[Material for the task Boundary: Start]
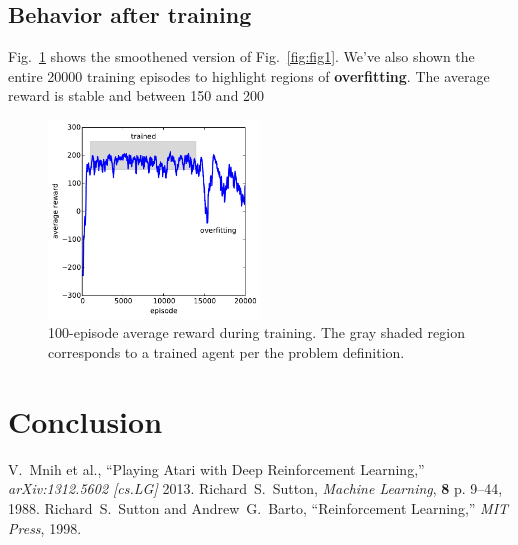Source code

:\documentclass[conference]{IEEEtran}
\begin{document}
\subsection{Behavior after training}
Fig.~\ref{fig:fig2} shows the smoothened version of Fig.~\ref{fig:fig1}. We've also shown the entire 20000 training episodes to highlight regions of {\bf overfitting}. The average reward is stable and between 150 and 200  
\begin{figure}[tbp]
    \centering
    \includegraphics[width=0.5\textwidth]{./figures/fig2.pdf}
    \caption{100-episode average reward during training. The gray shaded region corresponds to a trained agent per the problem definition. \label{fig:fig2}}
\end{figure}
\section*{Conclusion}
 
\begin{thebibliography}{1}
V.~Mnih et al., ``Playing Atari with Deep Reinforcement Learning,'' {\em arXiv:1312.5602 [cs.LG]} 2013.
Richard~S.~Sutton, {\em Machine Learning}, {\bf 8} p. 9--44, 1988.
Richard~S.~Sutton and Andrew~G.~Barto, ``Reinforcement Learning,'' {\em MIT Press}, 1998.
\end{thebibliography}
\end{document}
[Material for the task Boundary: End]
» Work to complete
Within the material above, how many lines include the string "begin"? Give only the number.

» Answer below
3